[TASK REQUIREMENTS]: Pick each line that has "UIPopoverController" out of the records.

[INPUT DATA]:
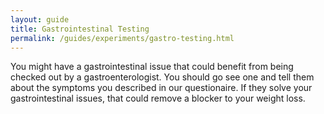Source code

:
 ```yaml
---
layout: guide
title: Gastrointestinal Testing
permalink: /guides/experiments/gastro-testing.html
---
```


You might have a gastrointestinal issue that could benefit from being checked out by a gastroenterologist.  You should go see one and tell them about the symptoms you described in our questionaire.  If they solve your gastrointestinal issues, that could remove a blocker to your weight loss.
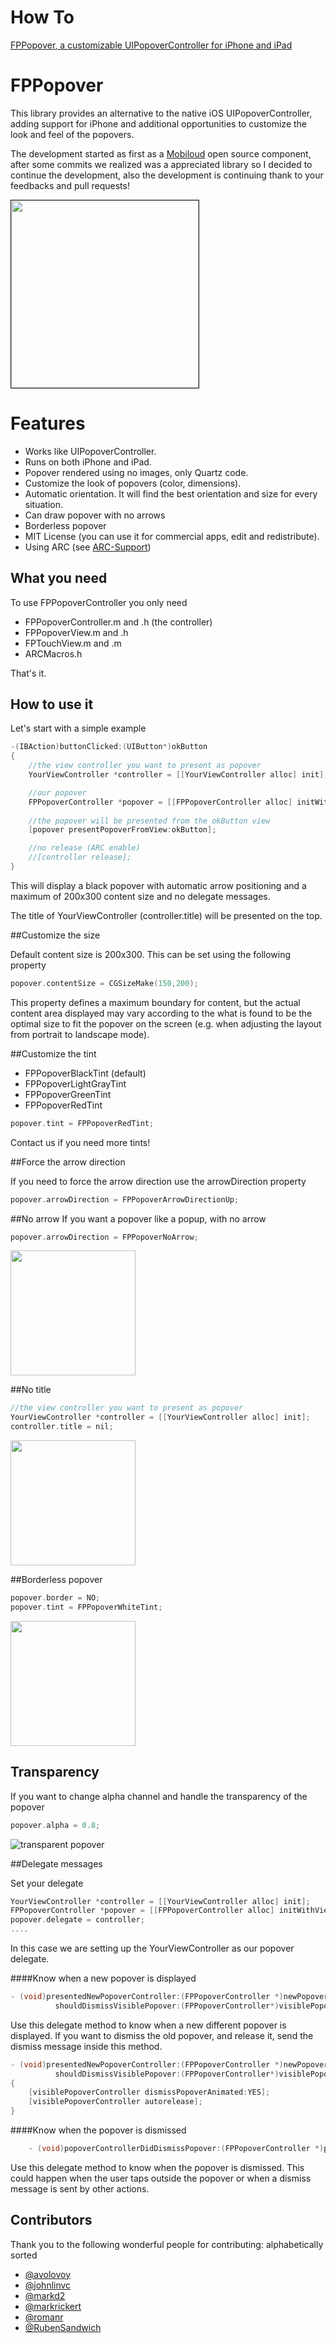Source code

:How To
========
<a href="http://www.poeticoding.com/fppopover-a-customizable-uipopovercontroller-for-iphone-and-ipad/">FPPopover, a customizable UIPopoverController for iPhone and iPad</a>

FPPopover
========
This library provides an alternative to the native iOS UIPopoverController, 
adding support for iPhone and additional opportunities to customize the look and feel of the popovers.

The development started as first as a [Mobiloud](http://www.mobiloud.com) open source component, after some commits we realized was a appreciated library so I decided to continue the development, also the development is continuing thank to your feedbacks and pull requests!

<img src="wiki_images/main.png" height=300 border=1>


Features
========

* Works like UIPopoverController.
* Runs on both iPhone and iPad.
* Popover rendered using no images, only Quartz code.
* Customize the look of popovers (color, dimensions).
* Automatic orientation. It will find the best orientation and size for every situation.
* Can draw popover with no arrows
* Borderless popover
* MIT License (you can use it for commercial apps, edit and redistribute).
* Using ARC (see [ARC-Support](https://github.com/50pixels/FPPopover/wiki/ARC-support))

What you need
---

To use FPPopoverController you only need

* FPPopoverController.m and .h    (the controller)
* FPPopoverView.m and .h
* FPTouchView.m and .m
* ARCMacros.h  

That's it.




How to use it
---  

Let's start with a simple example

```objective-c
-(IBAction)buttonClicked:(UIButton*)okButton
{
    //the view controller you want to present as popover
    YourViewController *controller = [[YourViewController alloc] init]; 

    //our popover
    FPPopoverController *popover = [[FPPopoverController alloc] initWithViewController:controller]; 
    
    //the popover will be presented from the okButton view 
    [popover presentPopoverFromView:okButton]; 

    //no release (ARC enable)
    //[controller release];
}
```
    
This will display a black popover with automatic arrow positioning and a maximum of 200x300 content size and no delegate messages.

The title of YourViewController (controller.title) will be presented on the top.

##Customize the size

Default content size is 200x300. This can be set using the following property
```objective-c
popover.contentSize = CGSizeMake(150,200);
```

This property defines a maximum boundary for content, but the actual content area displayed may
vary according to the what is found to be the optimal size to fit the popover on the screen (e.g. when adjusting the layout from portrait to landscape mode).



##Customize the tint

* FPPopoverBlackTint  (default)
* FPPopoverLightGrayTint
* FPPopoverGreenTint
* FPPopoverRedTint

```objective-c
popover.tint = FPPopoverRedTint;
```

Contact us if you need more tints!

##Force the arrow direction

If you need to force the arrow direction use the arrowDirection property

```objective-c
popover.arrowDirection = FPPopoverArrowDirectionUp;
```

##No arrow
If you want a popover like a popup, with no arrow

```objective-c
popover.arrowDirection = FPPopoverNoArrow;
```
<img src="wiki_images/no_arrow.png" height=200>

##No title

```objective-c
//the view controller you want to present as popover
YourViewController *controller = [[YourViewController alloc] init]; 
controller.title = nil;
```

<img src="wiki_images/no_title.png" height=200>

##Borderless popover

```objective-c
popover.border = NO;
popover.tint = FPPopoverWhiteTint;
```

<img src="wiki_images/borderless.png" height=200>

## Transparency 
If you want to change alpha channel and handle the transparency of the popover

```objective-c
popover.alpha = 0.8;
```

![transparent popover](https://raw.github.com/50pixels/FPPopover/master/alpha_popover.png)

##Delegate messages

Set your delegate

```objective-c    
YourViewController *controller = [[YourViewController alloc] init]; 
FPPopoverController *popover = [[FPPopoverController alloc] initWithViewController:controller]; 
popover.delegate = controller;
....
```

In this case we are setting up the YourViewController as our popover delegate.

####Know when a new popover is displayed
```objective-c
- (void)presentedNewPopoverController:(FPPopoverController *)newPopoverController 
          shouldDismissVisiblePopover:(FPPopoverController*)visiblePopoverController;
```

Use this delegate method to know when a new different popover is displayed. If you want to dismiss the old popover, and release it, send the dismiss message inside this method.

```objective-c
- (void)presentedNewPopoverController:(FPPopoverController *)newPopoverController 
          shouldDismissVisiblePopover:(FPPopoverController*)visiblePopoverController
{
    [visiblePopoverController dismissPopoverAnimated:YES];
    [visiblePopoverController autorelease];
}
```

####Know when the popover is dismissed

```objective-c
    - (void)popoverControllerDidDismissPopover:(FPPopoverController *)popoverController;
```

Use this delegate method to know when the popover is dismissed. This could happen when the user taps outside the popover or when a dismiss message is sent by other actions.

## Contributors

Thank you to the following wonderful people for contributing:
alphabetically sorted

 * [@avolovoy](https://github.com/avolovoy)
 * [@johnlinvc](https://github.com/johnlinvc)
 * [@markd2](https://github.com/markd2)
 * [@markrickert](https://github.com/markrickert)
 * [@romanr](https://github.com/romanr)
 * [@RubenSandwich](https://github.com/RubenSandwich)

[FINAL ANSWER]:
<a href="http://www.poeticoding.com/fppopover-a-customizable-uipopovercontroller-for-iphone-and-ipad/">FPPopover, a customizable UIPopoverController for iPhone and iPad</a>
This library provides an alternative to the native iOS UIPopoverController, 
* Works like UIPopoverController.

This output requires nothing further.